Search the records for lines that contain the word "maximum". Copy them all.

*** Opening of Data ***

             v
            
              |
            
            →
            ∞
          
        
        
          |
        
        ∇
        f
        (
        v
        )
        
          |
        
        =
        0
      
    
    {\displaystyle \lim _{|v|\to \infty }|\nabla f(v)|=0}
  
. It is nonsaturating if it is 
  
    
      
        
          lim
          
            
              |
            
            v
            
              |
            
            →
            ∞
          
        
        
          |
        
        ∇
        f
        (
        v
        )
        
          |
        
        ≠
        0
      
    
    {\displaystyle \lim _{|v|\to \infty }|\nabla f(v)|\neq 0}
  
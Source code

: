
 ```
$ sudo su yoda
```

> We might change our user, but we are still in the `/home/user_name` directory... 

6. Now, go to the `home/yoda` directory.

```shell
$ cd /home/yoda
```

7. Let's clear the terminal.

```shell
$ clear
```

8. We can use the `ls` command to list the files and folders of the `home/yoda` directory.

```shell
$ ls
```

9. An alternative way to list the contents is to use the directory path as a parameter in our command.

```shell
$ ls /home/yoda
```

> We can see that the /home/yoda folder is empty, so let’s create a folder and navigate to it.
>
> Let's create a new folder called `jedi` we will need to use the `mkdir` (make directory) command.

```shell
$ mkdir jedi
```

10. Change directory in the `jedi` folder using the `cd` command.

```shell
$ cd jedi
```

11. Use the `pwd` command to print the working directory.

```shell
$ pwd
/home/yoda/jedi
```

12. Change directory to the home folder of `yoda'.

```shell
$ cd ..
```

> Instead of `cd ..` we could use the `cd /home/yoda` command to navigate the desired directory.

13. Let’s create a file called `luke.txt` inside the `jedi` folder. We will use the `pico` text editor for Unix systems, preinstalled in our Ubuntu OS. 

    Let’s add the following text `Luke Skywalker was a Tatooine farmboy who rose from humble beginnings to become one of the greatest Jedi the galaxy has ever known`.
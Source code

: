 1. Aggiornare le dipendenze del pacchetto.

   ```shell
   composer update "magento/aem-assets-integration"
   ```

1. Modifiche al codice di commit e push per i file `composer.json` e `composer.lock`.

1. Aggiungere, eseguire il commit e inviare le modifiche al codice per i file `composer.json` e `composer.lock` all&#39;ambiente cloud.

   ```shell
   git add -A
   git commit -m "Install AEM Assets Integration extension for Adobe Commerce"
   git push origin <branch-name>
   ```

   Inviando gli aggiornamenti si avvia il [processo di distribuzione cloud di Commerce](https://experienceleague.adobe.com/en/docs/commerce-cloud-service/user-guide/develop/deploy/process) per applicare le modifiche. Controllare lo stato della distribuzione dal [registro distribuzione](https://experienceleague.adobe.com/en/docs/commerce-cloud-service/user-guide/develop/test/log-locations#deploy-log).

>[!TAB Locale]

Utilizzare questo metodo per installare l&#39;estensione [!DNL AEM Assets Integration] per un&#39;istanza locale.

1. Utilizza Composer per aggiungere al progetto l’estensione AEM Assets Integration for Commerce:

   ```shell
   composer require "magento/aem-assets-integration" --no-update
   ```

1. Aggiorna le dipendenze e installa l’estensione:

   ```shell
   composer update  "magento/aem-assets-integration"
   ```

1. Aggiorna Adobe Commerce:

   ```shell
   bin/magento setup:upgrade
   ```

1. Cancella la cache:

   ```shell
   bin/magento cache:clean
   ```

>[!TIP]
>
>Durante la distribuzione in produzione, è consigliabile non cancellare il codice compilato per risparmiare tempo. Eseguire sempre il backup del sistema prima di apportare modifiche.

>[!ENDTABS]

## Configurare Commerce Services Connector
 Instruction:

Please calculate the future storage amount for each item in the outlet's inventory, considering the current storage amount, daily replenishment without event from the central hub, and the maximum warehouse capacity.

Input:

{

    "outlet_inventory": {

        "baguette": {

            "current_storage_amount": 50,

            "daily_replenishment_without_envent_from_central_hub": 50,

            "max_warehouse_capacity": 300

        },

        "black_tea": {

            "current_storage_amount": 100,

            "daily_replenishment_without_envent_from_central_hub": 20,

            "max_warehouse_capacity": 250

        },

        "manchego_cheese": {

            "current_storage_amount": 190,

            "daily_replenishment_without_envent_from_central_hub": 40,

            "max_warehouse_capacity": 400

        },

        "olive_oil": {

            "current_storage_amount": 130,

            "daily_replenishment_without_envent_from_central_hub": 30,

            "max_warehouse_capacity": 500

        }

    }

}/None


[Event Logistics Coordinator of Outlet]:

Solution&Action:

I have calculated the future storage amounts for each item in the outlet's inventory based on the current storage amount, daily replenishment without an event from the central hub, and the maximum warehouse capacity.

*** Close of Data ***

- [Written response]
Please calculate the future storage amount for each item in the outlet's inventory, considering the current storage amount, daily replenishment without event from the central hub, and the maximum warehouse capacity.
I have calculated the future storage amounts for each item in the outlet's inventory based on the current storage amount, daily replenishment without an event from the central hub, and the maximum warehouse capacity.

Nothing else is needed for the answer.